Позади них видны плоды их обильной работы: черные пожарища Ханбалыка, где совсем недавно, до выхода Иосифа из своей столицы, жила его мать со своими слугами и служанками и вся знать его великого Царства – ученые, рабаи, школьные учителя, священники, астрономы и строители, обладающие подвижностью, быстрым умом и знанием. Там были синагоги и бани, школы и дома собраний, церкви и дворцы из белого необожженного кирпича и дерева. Там было много богатств, меда, вина, вкусной еды, молодых танцовщиц, детей и праздной молодежи на площадях и базарах. А теперь там дым, только черный, приторный, трупный дым и серый пепел, уплывающий по Итилю в Каспийское море. И такие же дымы пожарищ слева, посреди Итиля, где был его царский остров, и еще дальше, за Итилем, в Желтом городе Сарашен, где жили купцы и ремесленники и где вдоль реки тянулись гигантские рынки и склады, а за ними, в глубину зеленой степи и до самого горизонта, стояли шатры, дома и кибитки. Теперь и там только дым, пепел и несчастные рабаи, муллы и священники, ослепленные язычниками-победителями…

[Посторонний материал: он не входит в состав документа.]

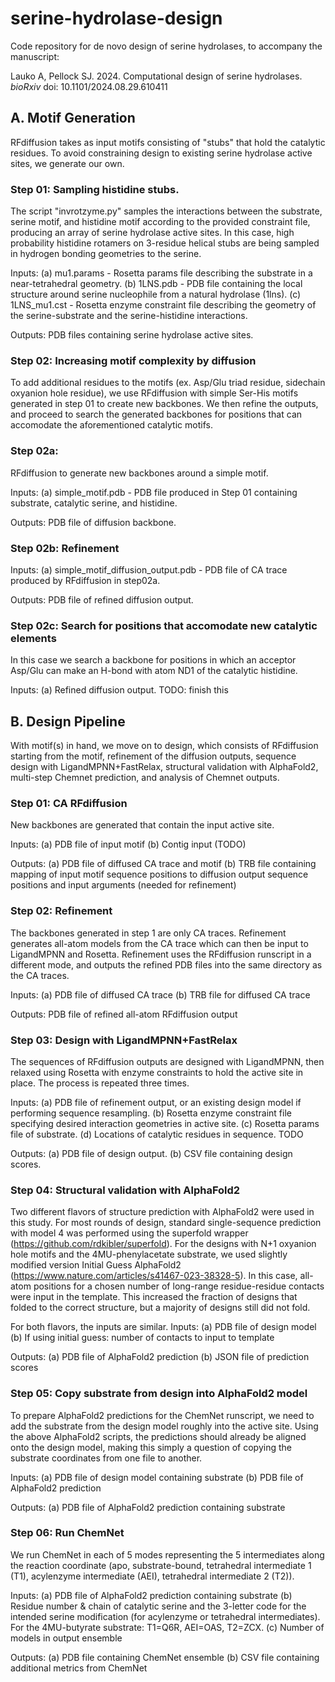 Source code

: # serine-hydrolase-design

Code repository for de novo design of serine hydrolases, to accompany the manuscript:

Lauko A, Pellock SJ. 2024. Computational design of serine hydrolases. *bioRxiv* doi: 10.1101/2024.08.29.610411


## A. Motif Generation
RFdiffusion takes as input motifs consisting of "stubs" that hold the catalytic residues. To avoid constraining design to existing serine hydrolase active sites, we generate our own.

### Step 01: Sampling histidine stubs.

The script "invrotzyme.py" samples the interactions between the substrate, serine motif, and histidine motif according to the provided constraint file, producing an array of serine hydrolase active sites. In this case, high probability histidine rotamers on 3-residue helical stubs are being sampled in hydrogen bonding geometries to the serine.

Inputs:
(a) mu1.params - Rosetta params file describing the substrate in a near-tetrahedral geometry.
(b) 1LNS.pdb - PDB file containing the local structure around serine nucleophile from a natural hydrolase (1lns).
(c) 1LNS_mu1.cst - Rosetta enzyme constraint file describing the geometry of the serine-substrate and the serine-histidine interactions.

Outputs:
PDB files containing serine hydrolase active sites.

### Step 02: Increasing motif complexity by diffusion

To add additional residues to the motifs (ex. Asp/Glu triad residue, sidechain oxyanion hole residue), we use RFdiffusion with simple Ser-His motifs generated in step 01 to create new backbones. We then refine the outputs, and proceed to search the generated backbones for positions that can accomodate the aforementioned catalytic motifs.

### Step 02a:
RFdiffusion to generate new backbones around a simple motif.

Inputs:
(a) simple_motif.pdb - PDB file produced in Step 01 containing substrate, catalytic serine, and histidine.

Outputs:
PDB file of diffusion backbone.

### Step 02b: Refinement

Inputs:
(a) simple_motif_diffusion_output.pdb - PDB file of CA trace produced by RFdiffusion in step02a.

Outputs:
PDB file of refined diffusion output.

### Step 02c: Search for positions that accomodate new catalytic elements

In this case we search a backbone for positions in which an acceptor Asp/Glu can make an H-bond with atom ND1 of the catalytic histidine.

Inputs:
(a) Refined diffusion output.
TODO: finish this

## B. Design Pipeline

With motif(s) in hand, we move on to design, which consists of RFdiffusion starting from the motif, refinement of the diffusion outputs, sequence design with LigandMPNN+FastRelax, structural validation with AlphaFold2, multi-step Chemnet prediction, and analysis of Chemnet outputs.

### Step 01: CA RFdiffusion

New backbones are generated that contain the input active site.

Inputs:
(a) PDB file of input motif
(b) Contig input (TODO)

Outputs:
(a) PDB file of diffused CA trace and motif
(b) TRB file containing mapping of input motif sequence positions to diffusion output sequence positions and input arguments (needed for refinement)

### Step 02: Refinement

The backbones generated in step 1 are only CA traces. Refinement generates all-atom models from the CA trace which can then be input to LigandMPNN and Rosetta. Refinement uses the RFdiffusion runscript in a different mode, and outputs the refined PDB files into the same directory as the CA traces.

Inputs:
(a) PDB file of diffused CA trace
(b) TRB file for diffused CA trace

Outputs:
PDB file of refined all-atom RFdiffusion output

### Step 03: Design with LigandMPNN+FastRelax

The sequences of RFdiffusion outputs are designed with LigandMPNN, then relaxed using Rosetta with enzyme constraints to hold the active site in place. The process is repeated three times.

Inputs:
(a) PDB file of refinement output, or an existing design model if performing sequence resampling.
(b) Rosetta enzyme constraint file specifying desired interaction geometries in active site.
(c) Rosetta params file of substrate.
(d) Locations of catalytic residues in sequence.
TODO

Outputs:
(a) PDB file of design output.
(b) CSV file containing design scores.

### Step 04: Structural validation with AlphaFold2

Two different flavors of structure prediction with AlphaFold2 were used in this study. For most rounds of design, standard single-sequence prediction with model 4 was performed using the superfold wrapper (https://github.com/rdkibler/superfold). For the designs with N+1 oxyanion hole motifs and the 4MU-phenylacetate substrate, we used slightly modified version Initial Guess AlphaFold2 (https://www.nature.com/articles/s41467-023-38328-5). In this case, all-atom positions for a chosen number of long-range residue-residue contacts  were input in the template. This increased the fraction of designs that folded to the correct structure, but a majority of designs still did not fold.

For both flavors, the inputs are similar.
Inputs:
(a) PDB file of design model
(b) If using initial guess: number of contacts to input to template

Outputs:
(a) PDB file of AlphaFold2 prediction
(b) JSON file of prediction scores

### Step 05: Copy substrate from design into AlphaFold2 model

To prepare AlphaFold2 predictions for the ChemNet runscript, we need to add the substrate from the design model roughly into the active site. Using the above AlphaFold2 scripts, the predictions should already be aligned onto the design model, making this simply a question of copying the substrate coordinates from one file to another.

Inputs:
(a) PDB file of design model containing substrate
(b) PDB file of AlphaFold2 prediction

Outputs:
(a) PDB file of AlphaFold2 prediction containing substrate

### Step 06: Run ChemNet

We run ChemNet in each of 5 modes representing the 5 intermediates along the reaction coordinate (apo, substrate-bound, tetrahedral intermediate 1 (T1), acylenzyme intermediate (AEI), tetrahedral intermediate 2 (T2)).

Inputs:
(a) PDB file of AlphaFold2 prediction containing substrate
(b) Residue number & chain of catalytic serine and the 3-letter code for the intended serine modification (for acylenzyme or tetrahedral intermediates). For the 4MU-butyrate substrate: T1=Q6R, AEI=OAS, T2=ZCX.
(c) Number of models in output ensemble

Outputs:
(a) PDB file containing ChemNet ensemble
(b) CSV file containing additional metrics from ChemNet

Великая скорбь вошла в душу Иосифа и ожесточила ее так, как никогда еще не ожесточалась душа его. «Господи, – возопил он в сердце своем, – Барух Ата, укрепи мышцу мою и руку мою! Кадыма ц’ад! – возопил он войску своему. – Бей их до смерти их!»
И дал знак кундур-хакану вести первую лаву кавалерии в прямую атаку клином, чтобы разрубить, как мечом, русские силы, а потом искрошить их второй и третьей лавой с флангов и с тыла – так, как учил его досточтимый Песах.
Но что это?
Что за всадник выделился из русского круга на сером, в яблоках, жеребце?
Почему он в серебряном шлеме, в серебристом плаще?
И почему он один – один! – скачет, безумный, навстречу всей его лаве, держа перед собой эту никчемную деревянную языческую пику?